***** Provided records *****

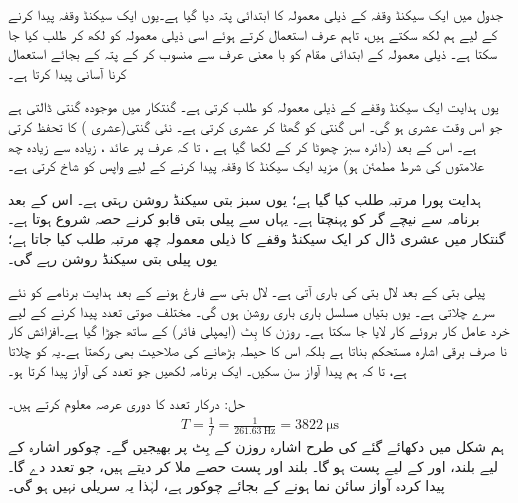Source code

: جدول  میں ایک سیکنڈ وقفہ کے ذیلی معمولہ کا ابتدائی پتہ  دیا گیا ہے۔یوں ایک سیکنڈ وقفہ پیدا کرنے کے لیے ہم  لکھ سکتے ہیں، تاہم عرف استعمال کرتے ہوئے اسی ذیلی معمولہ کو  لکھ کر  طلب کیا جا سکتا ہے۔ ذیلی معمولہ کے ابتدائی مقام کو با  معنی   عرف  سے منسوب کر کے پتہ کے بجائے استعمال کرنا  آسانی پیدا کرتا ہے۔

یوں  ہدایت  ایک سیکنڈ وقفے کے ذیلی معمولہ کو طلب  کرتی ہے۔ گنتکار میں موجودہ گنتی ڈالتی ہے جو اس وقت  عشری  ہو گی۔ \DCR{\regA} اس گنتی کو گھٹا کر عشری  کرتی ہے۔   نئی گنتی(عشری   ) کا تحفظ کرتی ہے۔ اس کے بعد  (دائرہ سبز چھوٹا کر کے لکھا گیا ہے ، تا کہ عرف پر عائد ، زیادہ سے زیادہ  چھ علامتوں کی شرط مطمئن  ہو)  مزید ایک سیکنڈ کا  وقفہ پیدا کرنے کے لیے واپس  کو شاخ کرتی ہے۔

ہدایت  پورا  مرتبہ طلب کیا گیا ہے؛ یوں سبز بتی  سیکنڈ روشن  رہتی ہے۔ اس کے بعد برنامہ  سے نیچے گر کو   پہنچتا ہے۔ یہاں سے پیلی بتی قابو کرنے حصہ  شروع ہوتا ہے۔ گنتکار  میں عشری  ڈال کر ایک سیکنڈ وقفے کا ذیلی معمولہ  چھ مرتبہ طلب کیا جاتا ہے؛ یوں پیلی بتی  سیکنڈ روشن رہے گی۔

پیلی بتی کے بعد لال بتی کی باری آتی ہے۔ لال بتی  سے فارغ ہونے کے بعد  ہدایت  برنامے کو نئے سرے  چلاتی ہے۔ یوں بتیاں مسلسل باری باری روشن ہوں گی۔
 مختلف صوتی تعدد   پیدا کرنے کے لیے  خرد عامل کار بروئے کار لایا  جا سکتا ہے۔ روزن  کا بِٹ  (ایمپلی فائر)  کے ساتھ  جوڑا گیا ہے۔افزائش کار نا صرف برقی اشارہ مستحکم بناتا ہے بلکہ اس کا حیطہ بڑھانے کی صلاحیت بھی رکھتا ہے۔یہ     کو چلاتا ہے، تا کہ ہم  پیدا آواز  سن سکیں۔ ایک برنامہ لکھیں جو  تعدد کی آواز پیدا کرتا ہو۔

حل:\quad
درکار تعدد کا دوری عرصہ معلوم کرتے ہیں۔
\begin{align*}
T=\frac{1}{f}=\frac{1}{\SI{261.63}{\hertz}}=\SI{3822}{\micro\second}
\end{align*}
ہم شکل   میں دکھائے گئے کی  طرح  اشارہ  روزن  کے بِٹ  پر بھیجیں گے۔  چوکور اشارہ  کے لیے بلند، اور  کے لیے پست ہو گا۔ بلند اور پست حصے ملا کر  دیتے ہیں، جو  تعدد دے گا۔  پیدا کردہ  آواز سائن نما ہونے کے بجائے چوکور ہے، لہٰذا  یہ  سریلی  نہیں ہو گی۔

*****
***** Provided records *****

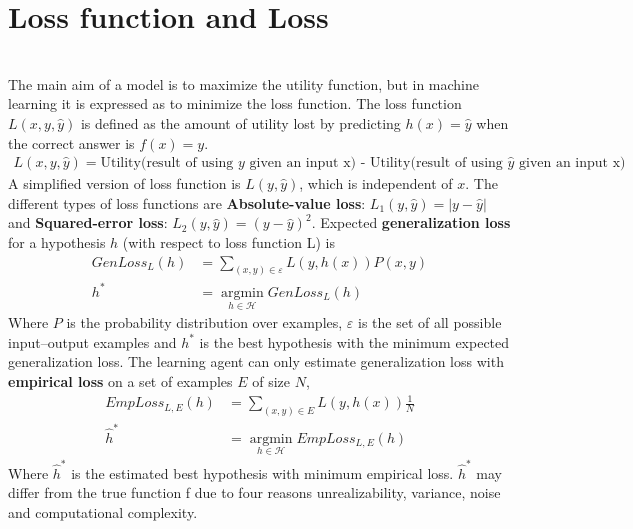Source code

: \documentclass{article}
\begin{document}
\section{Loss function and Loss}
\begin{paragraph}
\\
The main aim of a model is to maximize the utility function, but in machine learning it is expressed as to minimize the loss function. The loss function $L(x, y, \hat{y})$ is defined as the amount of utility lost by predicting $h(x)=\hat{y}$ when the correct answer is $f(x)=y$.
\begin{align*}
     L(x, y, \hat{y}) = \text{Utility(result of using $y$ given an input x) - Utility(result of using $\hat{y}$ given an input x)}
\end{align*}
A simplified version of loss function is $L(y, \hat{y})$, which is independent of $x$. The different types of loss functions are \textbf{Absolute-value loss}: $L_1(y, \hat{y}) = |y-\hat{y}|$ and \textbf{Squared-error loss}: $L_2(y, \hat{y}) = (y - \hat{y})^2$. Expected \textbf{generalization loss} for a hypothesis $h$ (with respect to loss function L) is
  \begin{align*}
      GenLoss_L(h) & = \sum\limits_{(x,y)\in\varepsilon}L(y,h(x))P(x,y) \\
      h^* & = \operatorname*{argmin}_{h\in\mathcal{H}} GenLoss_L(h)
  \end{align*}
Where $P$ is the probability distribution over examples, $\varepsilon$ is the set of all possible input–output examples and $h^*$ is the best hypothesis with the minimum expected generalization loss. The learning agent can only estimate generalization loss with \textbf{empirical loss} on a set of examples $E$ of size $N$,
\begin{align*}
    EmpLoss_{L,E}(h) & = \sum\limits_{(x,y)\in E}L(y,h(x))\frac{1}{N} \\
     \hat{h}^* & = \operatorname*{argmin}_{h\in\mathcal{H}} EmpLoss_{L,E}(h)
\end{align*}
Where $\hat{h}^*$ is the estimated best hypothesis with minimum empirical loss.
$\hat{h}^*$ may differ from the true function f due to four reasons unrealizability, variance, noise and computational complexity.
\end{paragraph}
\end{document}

*****

- _Task instructions_:
Where does the string "argmin" appear in the records above? Show every line that holds it.

- _Exercise response_:
      h^* & = \operatorname*{argmin}_{h\in\mathcal{H}} GenLoss_L(h)
     \hat{h}^* & = \operatorname*{argmin}_{h\in\mathcal{H}} EmpLoss_{L,E}(h)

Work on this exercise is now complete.